7:03pm: The San Diego organization has held some talks regarding Kluber as well as Blue Jays righty Marcus Stroman, per Kevin Acee of the San Diego Union-Tribune (via Twitter). But while “the Padres could still add a starting pitcher for 2019,” he says, “it won’t be one of those two.”
Needless to say, that’s a rather forthright rebuke of the earlier reporting this evening, which had characterized the Padres as active and strong pursuers of Kluber.
3:59pm: The Padres are among the teams discussing a trade for two-time AL Cy Young winner Corey Kluber with the Indians, reports Jon Morosi of MLB.com. Morosi further tweets that several other NL clubs — the Dodgers, Reds, Phillies and Brewers — are also involved in Kluber talks to varying degrees. San Diego, he notes, is not believed to be any sort of favorite at the moment.
However, the Padres do have a number of interesting young, MLB-ready pieces to include in a potential Kluber deal. Any of center fielder Manuel Margot, right fielder Hunter Renfroe or catcher Austin Hedges could potentially be involved in a Kluber swap, per Morosi, although it’s difficult to see how any of that trio would headline a package for for a pitcher as accomplished as Kluber.
Margot and Hedges are quality defenders, though neither has hit in the Majors yet and both have already topped two years of big league service (meaning they have four years of control remaining). Renfroe has demonstrated significant power and is controlled for another five seasons but walked at just a 6.8 percent clip last season and barely kept his on-base percentage north of .300. Furthermore, Morosi suggests that the Padres would be reluctant to include either of their top two prospects — shortstop Fernando Tatis Jr. and lefty MacKenzie Gore — in a trade. Presumably, then, San Diego would need to include additional MLB-ready talent and deal from its next tier of prospects in order to make the best offer for Kluber, who can be controlled for another three seasons at a total of $52.5MM (with the final two of those seasons coming in the form of club options).
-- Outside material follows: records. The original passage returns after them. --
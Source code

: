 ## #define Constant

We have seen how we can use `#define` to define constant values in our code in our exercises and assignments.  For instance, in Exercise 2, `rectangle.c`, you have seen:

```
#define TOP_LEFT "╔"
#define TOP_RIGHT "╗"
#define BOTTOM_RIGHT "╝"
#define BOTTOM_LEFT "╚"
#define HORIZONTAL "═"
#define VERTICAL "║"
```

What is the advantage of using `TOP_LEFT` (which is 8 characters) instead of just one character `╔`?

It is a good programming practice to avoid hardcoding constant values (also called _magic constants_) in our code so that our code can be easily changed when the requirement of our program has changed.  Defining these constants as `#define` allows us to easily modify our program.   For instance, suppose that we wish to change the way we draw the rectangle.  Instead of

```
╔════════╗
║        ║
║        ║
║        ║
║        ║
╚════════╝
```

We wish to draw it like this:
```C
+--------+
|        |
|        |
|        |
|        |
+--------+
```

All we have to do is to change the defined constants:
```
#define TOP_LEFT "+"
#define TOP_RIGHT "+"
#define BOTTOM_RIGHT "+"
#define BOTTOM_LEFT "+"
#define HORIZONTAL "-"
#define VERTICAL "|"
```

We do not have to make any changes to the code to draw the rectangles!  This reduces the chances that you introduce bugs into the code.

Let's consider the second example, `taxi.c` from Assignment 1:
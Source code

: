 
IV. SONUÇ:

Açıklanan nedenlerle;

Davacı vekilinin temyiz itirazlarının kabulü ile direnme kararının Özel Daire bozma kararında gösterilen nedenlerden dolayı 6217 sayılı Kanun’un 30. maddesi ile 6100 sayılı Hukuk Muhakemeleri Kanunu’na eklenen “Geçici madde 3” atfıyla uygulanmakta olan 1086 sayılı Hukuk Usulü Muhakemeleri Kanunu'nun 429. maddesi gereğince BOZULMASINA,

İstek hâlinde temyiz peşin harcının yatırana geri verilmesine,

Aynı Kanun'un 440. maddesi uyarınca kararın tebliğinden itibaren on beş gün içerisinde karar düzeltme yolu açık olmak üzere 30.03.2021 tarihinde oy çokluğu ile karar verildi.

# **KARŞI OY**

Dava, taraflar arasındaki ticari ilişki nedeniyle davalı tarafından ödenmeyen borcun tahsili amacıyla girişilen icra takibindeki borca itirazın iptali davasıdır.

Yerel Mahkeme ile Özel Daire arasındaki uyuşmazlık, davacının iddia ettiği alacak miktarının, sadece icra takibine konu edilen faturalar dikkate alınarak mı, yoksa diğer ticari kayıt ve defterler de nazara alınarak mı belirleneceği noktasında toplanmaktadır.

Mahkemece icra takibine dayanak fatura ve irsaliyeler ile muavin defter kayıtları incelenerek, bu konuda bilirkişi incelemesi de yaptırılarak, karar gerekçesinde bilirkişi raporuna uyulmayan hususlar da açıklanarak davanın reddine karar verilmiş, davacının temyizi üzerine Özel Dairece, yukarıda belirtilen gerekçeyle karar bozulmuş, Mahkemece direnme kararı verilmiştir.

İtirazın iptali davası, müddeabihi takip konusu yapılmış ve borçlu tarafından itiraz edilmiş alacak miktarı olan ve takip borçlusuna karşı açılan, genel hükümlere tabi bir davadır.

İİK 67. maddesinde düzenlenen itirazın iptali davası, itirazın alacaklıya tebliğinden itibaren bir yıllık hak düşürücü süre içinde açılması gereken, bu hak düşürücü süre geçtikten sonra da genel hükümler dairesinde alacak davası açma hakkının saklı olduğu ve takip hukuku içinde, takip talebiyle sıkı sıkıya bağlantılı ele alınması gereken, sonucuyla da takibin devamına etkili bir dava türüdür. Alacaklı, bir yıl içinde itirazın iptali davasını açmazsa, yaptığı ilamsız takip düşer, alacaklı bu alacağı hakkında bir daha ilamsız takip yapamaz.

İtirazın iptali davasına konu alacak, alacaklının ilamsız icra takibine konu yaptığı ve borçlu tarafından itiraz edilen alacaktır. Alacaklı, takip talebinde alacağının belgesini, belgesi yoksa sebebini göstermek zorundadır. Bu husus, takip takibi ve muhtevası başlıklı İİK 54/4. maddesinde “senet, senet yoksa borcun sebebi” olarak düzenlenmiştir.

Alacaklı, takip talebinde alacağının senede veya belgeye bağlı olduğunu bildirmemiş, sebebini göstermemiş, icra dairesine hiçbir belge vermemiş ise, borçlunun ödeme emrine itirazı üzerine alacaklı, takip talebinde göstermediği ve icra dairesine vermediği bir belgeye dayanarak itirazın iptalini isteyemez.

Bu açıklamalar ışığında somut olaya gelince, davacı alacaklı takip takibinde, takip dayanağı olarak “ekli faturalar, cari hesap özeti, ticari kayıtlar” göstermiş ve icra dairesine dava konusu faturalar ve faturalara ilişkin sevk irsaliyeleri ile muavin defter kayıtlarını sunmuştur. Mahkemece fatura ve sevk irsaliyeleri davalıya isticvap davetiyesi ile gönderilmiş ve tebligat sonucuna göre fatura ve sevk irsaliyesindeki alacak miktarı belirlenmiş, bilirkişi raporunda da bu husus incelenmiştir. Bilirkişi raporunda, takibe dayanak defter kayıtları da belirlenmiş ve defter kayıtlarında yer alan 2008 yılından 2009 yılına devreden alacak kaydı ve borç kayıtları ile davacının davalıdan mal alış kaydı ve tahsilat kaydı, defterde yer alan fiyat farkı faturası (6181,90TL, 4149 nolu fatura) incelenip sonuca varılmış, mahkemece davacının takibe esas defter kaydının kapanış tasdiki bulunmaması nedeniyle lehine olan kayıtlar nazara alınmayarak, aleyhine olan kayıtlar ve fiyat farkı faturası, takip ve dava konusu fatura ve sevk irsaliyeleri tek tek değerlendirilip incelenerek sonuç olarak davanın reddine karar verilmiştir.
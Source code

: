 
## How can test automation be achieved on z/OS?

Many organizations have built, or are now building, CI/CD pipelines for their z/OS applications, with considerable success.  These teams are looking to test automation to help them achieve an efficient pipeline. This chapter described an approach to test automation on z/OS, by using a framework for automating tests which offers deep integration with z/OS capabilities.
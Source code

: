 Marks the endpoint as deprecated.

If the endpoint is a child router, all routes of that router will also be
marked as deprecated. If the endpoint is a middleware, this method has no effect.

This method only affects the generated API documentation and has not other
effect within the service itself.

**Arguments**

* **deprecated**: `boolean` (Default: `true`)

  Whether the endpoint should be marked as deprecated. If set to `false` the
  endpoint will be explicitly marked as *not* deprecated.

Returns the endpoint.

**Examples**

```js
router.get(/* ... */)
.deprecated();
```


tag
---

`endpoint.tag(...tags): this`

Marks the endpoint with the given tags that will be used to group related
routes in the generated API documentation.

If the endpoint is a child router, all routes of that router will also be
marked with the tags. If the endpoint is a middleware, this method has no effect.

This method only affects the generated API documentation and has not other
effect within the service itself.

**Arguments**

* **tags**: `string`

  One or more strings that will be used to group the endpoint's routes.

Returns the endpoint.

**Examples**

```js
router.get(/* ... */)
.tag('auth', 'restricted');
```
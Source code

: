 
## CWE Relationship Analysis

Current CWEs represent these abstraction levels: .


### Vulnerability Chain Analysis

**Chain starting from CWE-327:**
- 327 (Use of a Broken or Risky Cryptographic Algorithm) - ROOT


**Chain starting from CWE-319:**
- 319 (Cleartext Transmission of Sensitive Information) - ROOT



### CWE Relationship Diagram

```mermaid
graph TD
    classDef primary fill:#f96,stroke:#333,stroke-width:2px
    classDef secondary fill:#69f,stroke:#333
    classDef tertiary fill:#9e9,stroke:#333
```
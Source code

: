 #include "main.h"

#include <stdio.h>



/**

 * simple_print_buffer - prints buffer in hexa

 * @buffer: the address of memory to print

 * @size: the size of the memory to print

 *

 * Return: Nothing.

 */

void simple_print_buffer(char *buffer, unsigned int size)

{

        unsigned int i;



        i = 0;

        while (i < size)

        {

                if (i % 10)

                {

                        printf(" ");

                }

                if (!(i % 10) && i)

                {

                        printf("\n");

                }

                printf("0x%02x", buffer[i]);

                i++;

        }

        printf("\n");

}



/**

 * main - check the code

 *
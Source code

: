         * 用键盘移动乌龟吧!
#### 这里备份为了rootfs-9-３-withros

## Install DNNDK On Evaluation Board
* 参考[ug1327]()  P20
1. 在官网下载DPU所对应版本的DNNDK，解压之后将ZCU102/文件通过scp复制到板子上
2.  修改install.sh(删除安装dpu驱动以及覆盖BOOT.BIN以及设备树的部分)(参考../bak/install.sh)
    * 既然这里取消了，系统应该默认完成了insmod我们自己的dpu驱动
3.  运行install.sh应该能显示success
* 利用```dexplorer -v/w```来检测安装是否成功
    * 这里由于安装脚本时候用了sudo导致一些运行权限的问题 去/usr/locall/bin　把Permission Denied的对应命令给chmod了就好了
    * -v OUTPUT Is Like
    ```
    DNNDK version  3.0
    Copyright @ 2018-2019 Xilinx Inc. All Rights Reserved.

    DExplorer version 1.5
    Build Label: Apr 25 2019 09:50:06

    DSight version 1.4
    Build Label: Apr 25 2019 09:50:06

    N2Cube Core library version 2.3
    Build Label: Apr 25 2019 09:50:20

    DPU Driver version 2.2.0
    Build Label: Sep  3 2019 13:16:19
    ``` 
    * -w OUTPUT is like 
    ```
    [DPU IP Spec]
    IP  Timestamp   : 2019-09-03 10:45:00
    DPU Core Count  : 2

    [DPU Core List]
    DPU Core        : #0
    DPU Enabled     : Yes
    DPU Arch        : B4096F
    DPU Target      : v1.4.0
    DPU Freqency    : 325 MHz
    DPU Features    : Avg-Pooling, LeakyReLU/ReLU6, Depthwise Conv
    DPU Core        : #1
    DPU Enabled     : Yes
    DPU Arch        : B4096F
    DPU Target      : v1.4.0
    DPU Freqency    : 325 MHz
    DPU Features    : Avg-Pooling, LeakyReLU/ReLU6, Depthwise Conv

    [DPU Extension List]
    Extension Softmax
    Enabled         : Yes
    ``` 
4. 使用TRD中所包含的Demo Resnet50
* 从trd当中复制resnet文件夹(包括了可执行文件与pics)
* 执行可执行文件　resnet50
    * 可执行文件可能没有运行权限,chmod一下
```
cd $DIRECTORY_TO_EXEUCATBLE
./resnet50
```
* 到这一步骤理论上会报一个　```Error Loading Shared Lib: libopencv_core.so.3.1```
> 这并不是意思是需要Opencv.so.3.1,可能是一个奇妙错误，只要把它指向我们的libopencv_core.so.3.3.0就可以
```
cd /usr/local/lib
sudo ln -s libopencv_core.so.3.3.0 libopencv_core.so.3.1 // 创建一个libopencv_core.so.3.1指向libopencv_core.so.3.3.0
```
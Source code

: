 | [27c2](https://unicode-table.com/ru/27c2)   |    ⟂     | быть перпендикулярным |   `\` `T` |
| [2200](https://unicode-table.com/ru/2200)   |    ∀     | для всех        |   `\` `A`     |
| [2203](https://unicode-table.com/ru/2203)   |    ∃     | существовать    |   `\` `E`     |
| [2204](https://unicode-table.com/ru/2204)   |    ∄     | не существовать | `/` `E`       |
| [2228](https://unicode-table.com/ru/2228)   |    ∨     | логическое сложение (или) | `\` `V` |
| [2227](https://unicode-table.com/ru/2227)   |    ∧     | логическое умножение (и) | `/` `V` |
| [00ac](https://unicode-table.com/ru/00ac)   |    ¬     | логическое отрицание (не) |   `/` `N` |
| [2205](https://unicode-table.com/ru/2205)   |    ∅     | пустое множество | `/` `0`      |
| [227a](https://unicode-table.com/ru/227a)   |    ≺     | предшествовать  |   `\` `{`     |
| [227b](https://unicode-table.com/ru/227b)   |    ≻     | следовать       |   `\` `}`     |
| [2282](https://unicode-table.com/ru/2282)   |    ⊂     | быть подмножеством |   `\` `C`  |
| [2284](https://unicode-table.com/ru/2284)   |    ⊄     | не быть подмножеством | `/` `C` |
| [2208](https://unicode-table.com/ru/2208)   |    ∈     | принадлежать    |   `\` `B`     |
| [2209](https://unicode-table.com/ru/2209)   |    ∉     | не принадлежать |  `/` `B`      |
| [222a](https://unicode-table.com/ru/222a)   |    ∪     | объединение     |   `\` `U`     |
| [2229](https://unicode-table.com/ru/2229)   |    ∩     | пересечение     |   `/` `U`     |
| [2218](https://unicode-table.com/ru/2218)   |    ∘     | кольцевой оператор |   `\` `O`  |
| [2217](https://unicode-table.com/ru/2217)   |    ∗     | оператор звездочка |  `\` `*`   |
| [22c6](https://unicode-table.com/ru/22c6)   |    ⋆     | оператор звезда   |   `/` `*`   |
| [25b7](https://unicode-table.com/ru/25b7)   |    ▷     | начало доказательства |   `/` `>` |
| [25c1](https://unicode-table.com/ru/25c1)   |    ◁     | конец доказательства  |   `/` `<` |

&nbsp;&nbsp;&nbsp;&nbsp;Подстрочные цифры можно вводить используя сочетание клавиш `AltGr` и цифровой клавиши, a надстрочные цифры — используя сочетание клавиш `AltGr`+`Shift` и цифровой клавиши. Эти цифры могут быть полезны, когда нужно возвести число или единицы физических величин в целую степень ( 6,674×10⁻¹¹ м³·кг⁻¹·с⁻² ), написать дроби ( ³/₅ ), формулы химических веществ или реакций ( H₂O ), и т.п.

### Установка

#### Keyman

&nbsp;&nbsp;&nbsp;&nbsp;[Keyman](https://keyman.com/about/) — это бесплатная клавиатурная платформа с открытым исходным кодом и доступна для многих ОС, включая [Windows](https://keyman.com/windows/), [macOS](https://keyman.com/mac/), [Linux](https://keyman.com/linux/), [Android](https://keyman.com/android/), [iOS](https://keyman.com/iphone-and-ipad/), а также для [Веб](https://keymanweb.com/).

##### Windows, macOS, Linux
Kluber, of course, was originally a Padres farmhand after being selected in the fourth round of the 2007 draft. The Padres, under a previous regime and not the current A.J. Preller-led front office, shipped Kluber to Cleveland in a three-team swap that sent Jake Westbrook to St. Louis and Ryan Ludwick to San Diego. Kluber, at the time, wasn’t even considered a top prospect but nonetheless flourished in his new environs, blossoming into a bona fide ace and one of the very best pitchers of the past decade.
The Indians have won three straight division championships and made a World Series appearance along the way, but they’ve seen their payroll inflate to levels that are beyond ownership’s comfort threshold along the way. President of baseball ops Chris Antonetti, GM Mike Chernoff and the rest of the staff have already cut payroll by trading Edwin Encarnacion, Yonder Alonso and Yan Gomes, though the Indians also took back Carlos Santana in that Encarnacion trade, which lessened the overall financial relief they received in that trio of trades. It’s not clear whether ownership has given a mandate to further reduce payroll, but it’s evident that Antonetti, Chernoff & Co. at the very least remain open to moving a top-tier starter in an effort to add multiple, controllable and affordable pieces to the big league roster.